Document images with source code:
+---+
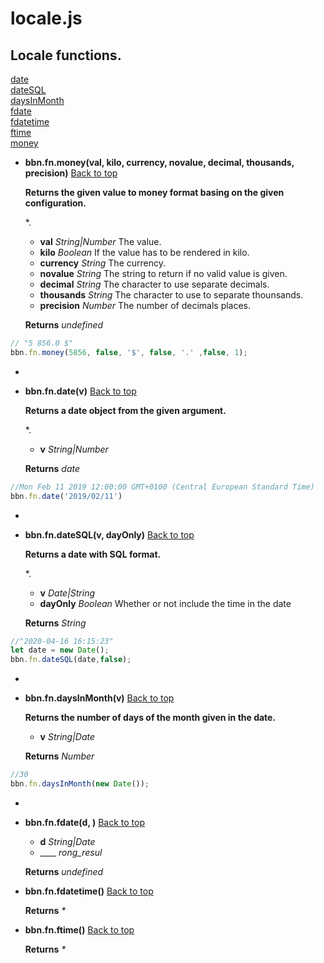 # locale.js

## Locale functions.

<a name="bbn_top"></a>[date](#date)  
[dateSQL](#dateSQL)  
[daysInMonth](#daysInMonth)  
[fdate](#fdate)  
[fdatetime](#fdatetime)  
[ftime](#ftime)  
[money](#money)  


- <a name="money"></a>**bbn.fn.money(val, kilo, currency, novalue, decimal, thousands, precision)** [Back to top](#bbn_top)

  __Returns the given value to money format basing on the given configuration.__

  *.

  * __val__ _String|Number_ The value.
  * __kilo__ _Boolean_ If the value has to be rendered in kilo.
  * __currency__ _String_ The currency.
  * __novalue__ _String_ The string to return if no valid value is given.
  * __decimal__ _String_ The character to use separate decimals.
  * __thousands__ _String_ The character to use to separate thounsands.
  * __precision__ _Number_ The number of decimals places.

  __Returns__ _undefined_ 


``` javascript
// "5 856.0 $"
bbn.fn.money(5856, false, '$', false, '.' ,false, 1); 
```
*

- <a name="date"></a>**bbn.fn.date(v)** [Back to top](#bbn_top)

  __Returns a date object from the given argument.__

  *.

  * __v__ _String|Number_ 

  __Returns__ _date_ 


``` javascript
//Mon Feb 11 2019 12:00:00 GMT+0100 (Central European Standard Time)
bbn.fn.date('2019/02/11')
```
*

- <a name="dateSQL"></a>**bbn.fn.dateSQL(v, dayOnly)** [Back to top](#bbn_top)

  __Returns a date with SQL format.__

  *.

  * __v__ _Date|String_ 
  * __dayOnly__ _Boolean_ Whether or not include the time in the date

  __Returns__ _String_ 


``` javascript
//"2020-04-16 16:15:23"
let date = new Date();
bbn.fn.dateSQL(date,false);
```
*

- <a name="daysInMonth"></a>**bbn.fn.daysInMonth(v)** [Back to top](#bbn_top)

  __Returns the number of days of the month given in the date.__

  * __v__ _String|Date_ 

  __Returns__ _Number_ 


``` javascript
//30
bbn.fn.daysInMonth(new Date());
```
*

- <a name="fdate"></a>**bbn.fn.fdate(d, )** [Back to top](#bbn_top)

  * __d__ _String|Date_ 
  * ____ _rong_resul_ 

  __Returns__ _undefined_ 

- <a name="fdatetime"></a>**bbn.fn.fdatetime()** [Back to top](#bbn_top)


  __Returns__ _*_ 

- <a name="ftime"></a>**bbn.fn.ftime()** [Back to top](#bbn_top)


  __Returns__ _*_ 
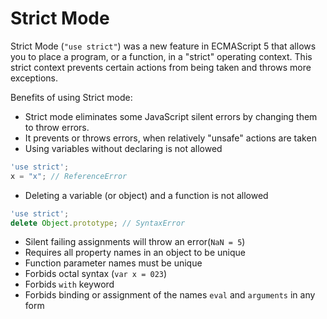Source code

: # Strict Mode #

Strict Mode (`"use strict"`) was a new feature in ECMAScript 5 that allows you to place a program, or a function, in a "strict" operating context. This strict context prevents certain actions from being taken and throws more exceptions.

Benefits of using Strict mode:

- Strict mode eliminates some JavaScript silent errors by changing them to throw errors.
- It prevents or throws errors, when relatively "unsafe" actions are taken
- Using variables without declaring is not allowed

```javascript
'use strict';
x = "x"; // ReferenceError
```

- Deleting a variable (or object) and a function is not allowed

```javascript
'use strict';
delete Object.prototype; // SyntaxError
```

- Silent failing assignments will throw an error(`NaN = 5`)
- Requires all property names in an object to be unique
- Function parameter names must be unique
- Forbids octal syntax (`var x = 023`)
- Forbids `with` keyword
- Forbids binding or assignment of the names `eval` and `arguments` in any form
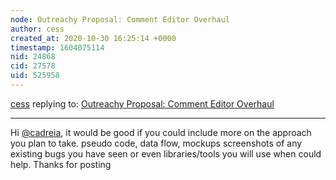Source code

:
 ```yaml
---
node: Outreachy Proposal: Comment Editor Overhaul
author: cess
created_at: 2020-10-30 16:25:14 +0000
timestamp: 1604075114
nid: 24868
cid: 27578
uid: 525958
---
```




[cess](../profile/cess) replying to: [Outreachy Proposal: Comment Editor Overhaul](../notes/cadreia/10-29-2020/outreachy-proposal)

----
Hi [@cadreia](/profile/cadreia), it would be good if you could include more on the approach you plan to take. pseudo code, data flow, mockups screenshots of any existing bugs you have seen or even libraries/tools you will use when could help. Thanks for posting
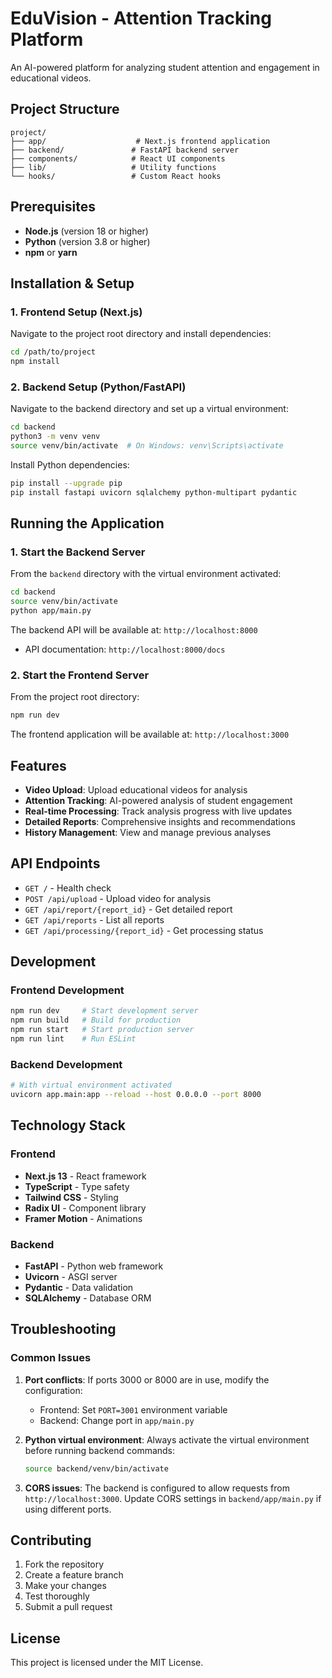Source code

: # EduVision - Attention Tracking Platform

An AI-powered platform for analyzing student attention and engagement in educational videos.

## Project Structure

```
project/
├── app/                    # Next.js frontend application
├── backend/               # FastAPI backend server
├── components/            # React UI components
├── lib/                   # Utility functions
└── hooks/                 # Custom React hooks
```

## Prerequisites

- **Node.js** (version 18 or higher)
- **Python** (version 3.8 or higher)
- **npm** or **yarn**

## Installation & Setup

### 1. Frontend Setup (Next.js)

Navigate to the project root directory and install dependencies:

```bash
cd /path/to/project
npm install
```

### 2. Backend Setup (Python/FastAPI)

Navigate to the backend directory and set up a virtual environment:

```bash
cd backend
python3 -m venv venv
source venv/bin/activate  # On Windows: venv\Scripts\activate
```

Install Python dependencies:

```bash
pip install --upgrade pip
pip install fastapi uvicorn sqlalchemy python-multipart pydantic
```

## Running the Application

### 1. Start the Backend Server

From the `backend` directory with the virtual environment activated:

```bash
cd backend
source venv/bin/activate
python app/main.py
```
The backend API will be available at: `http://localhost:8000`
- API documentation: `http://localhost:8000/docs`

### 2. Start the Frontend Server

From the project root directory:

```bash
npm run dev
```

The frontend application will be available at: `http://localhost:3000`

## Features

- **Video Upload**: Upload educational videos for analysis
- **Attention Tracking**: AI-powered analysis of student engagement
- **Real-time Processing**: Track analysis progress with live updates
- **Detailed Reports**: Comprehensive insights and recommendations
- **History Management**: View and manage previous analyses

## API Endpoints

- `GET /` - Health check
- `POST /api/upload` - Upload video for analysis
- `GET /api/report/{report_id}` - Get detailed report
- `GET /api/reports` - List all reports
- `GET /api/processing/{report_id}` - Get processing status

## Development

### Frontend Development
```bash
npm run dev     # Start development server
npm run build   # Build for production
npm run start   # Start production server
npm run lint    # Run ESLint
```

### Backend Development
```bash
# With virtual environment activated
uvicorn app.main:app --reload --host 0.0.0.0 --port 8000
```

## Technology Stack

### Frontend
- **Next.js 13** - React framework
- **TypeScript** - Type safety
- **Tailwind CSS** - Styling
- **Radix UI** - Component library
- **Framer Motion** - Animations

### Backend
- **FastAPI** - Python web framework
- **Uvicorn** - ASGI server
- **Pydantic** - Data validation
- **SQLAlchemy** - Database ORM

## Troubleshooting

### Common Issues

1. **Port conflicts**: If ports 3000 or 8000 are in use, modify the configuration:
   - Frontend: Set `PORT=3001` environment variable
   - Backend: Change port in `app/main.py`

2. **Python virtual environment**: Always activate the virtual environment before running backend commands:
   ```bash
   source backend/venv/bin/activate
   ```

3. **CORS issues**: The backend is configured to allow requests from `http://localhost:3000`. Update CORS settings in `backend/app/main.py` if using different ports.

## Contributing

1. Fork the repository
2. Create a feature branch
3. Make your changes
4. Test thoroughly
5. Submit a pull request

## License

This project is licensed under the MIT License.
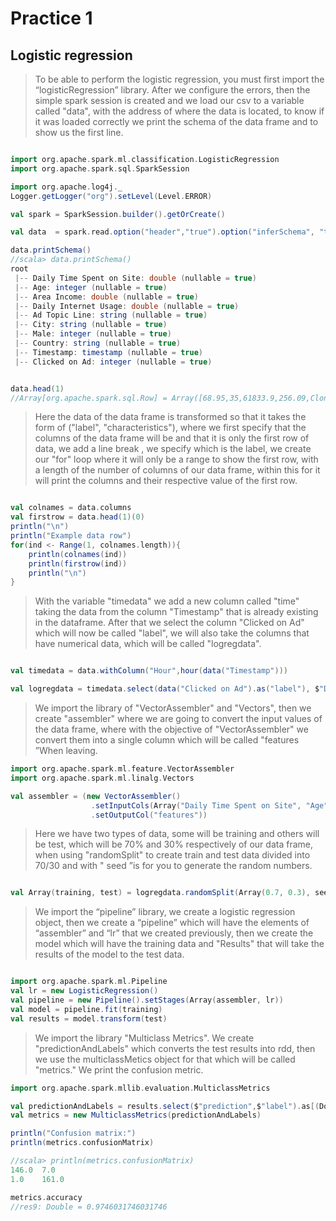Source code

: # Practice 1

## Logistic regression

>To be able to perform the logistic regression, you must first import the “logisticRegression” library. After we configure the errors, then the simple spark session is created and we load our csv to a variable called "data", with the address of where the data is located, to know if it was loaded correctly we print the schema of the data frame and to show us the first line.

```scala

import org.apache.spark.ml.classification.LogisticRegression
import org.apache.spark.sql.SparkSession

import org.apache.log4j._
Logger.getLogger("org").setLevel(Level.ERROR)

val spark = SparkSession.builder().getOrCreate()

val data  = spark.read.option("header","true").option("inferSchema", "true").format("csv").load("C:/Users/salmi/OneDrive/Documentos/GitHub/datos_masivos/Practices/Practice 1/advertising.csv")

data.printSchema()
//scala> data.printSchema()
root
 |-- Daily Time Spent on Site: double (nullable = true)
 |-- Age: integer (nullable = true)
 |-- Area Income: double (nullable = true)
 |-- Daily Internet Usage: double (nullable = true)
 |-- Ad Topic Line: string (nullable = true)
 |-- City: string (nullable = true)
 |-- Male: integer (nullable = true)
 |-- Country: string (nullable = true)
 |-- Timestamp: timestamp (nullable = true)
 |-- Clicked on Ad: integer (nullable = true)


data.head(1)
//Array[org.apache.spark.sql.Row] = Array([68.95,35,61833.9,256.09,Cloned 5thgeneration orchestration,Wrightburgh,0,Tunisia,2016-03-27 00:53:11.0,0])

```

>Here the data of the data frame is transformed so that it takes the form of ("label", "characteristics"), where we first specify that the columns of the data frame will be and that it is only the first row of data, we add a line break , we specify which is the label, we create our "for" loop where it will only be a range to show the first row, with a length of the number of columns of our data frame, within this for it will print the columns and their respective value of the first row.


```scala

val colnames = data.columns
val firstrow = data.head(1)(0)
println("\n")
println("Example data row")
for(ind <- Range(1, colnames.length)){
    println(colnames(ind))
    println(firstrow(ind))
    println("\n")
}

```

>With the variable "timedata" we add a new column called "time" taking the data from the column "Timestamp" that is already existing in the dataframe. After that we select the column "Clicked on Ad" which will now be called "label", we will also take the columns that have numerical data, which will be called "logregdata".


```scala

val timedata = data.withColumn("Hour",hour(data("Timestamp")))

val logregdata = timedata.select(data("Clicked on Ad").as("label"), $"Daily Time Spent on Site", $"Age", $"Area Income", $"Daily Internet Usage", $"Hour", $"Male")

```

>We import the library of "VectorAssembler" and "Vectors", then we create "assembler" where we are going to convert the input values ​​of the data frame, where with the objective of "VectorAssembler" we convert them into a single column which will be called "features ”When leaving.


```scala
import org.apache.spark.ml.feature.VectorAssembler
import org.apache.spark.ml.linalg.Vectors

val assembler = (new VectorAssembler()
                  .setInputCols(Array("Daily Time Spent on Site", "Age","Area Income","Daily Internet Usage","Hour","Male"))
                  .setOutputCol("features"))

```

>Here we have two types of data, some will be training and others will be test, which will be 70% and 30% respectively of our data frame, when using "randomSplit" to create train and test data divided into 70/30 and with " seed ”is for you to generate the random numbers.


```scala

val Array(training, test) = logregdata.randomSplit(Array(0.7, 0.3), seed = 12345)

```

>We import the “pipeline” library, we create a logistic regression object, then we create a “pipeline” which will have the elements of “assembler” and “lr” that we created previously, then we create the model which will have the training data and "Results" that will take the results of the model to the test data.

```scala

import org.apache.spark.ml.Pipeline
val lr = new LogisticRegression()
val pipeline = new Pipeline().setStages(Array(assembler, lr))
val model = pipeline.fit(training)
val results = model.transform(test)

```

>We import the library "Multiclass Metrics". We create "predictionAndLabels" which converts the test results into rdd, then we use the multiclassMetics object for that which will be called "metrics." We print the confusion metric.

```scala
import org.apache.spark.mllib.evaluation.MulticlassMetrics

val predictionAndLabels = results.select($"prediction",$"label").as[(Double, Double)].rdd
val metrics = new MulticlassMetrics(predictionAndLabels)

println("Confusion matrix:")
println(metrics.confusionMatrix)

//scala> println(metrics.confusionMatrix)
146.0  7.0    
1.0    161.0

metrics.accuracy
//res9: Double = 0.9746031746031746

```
+---+
* **Problem description**: Your answer should be each line from the entries that includes the string "directory".

* **Response for this exercise**:
Navigate to the project root directory and install dependencies:
Navigate to the backend directory and set up a virtual environment:
From the `backend` directory with the virtual environment activated:
From the project root directory:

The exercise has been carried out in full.